- **Records provided**
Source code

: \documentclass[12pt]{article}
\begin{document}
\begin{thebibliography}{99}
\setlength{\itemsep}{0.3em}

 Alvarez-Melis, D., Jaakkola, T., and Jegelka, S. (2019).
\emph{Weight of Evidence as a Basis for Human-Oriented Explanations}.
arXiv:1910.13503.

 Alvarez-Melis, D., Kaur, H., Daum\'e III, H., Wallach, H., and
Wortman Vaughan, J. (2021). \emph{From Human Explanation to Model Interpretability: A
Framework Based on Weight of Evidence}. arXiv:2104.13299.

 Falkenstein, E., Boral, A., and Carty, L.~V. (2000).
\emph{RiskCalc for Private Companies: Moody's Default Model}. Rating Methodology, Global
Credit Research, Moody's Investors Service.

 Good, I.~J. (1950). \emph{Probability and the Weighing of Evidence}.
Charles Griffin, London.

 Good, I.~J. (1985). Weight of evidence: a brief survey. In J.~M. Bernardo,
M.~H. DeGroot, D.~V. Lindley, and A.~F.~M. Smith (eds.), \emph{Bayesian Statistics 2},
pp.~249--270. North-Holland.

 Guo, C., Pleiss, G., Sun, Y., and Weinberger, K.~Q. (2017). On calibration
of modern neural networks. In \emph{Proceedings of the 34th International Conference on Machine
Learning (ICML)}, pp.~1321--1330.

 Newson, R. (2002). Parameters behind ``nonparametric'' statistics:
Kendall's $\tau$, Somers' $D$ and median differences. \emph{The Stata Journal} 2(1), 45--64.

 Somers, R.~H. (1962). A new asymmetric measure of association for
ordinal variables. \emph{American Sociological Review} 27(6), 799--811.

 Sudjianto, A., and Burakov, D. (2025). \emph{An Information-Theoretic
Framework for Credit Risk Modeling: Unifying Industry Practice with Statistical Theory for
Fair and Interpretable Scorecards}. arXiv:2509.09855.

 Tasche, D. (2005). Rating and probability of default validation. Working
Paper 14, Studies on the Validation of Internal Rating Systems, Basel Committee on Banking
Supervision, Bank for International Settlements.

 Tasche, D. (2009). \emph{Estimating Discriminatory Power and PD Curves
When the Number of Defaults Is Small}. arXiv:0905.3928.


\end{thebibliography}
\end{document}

- **What you will do**
Type the data again exactly. Leave nothing out.

- **Answer to this task**
Source code

: \documentclass[12pt]{article}
\begin{document}
\begin{thebibliography}{99}
\setlength{\itemsep}{0.3em}

 Alvarez-Melis, D., Jaakkola, T., and Jegelka, S. (2019).
\emph{Weight of Evidence as a Basis for Human-Oriented Explanations}.
arXiv:1910.13503.

 Alvarez-Melis, D., Kaur, H., Daum\'e III, H., Wallach, H., and
Wortman Vaughan, J. (2021). \emph{From Human Explanation to Model Interpretability: A
Framework Based on Weight of Evidence}. arXiv:2104.13299.

 Falkenstein, E., Boral, A., and Carty, L.~V. (2000).
\emph{RiskCalc for Private Companies: Moody's Default Model}. Rating Methodology, Global
Credit Research, Moody's Investors Service.

 Good, I.~J. (1950). \emph{Probability and the Weighing of Evidence}.
Charles Griffin, London.

 Good, I.~J. (1985). Weight of evidence: a brief survey. In J.~M. Bernardo,
M.~H. DeGroot, D.~V. Lindley, and A.~F.~M. Smith (eds.), \emph{Bayesian Statistics 2},
pp.~249--270. North-Holland.

 Guo, C., Pleiss, G., Sun, Y., and Weinberger, K.~Q. (2017). On calibration
of modern neural networks. In \emph{Proceedings of the 34th International Conference on Machine
Learning (ICML)}, pp.~1321--1330.

 Newson, R. (2002). Parameters behind ``nonparametric'' statistics:
Kendall's $\tau$, Somers' $D$ and median differences. \emph{The Stata Journal} 2(1), 45--64.

 Somers, R.~H. (1962). A new asymmetric measure of association for
ordinal variables. \emph{American Sociological Review} 27(6), 799--811.

 Sudjianto, A., and Burakov, D. (2025). \emph{An Information-Theoretic
Framework for Credit Risk Modeling: Unifying Industry Practice with Statistical Theory for
Fair and Interpretable Scorecards}. arXiv:2509.09855.

 Tasche, D. (2005). Rating and probability of default validation. Working
Paper 14, Studies on the Validation of Internal Rating Systems, Basel Committee on Banking
Supervision, Bank for International Settlements.

 Tasche, D. (2009). \emph{Estimating Discriminatory Power and PD Curves
When the Number of Defaults Is Small}. arXiv:0905.3928.


\end{thebibliography}
\end{document}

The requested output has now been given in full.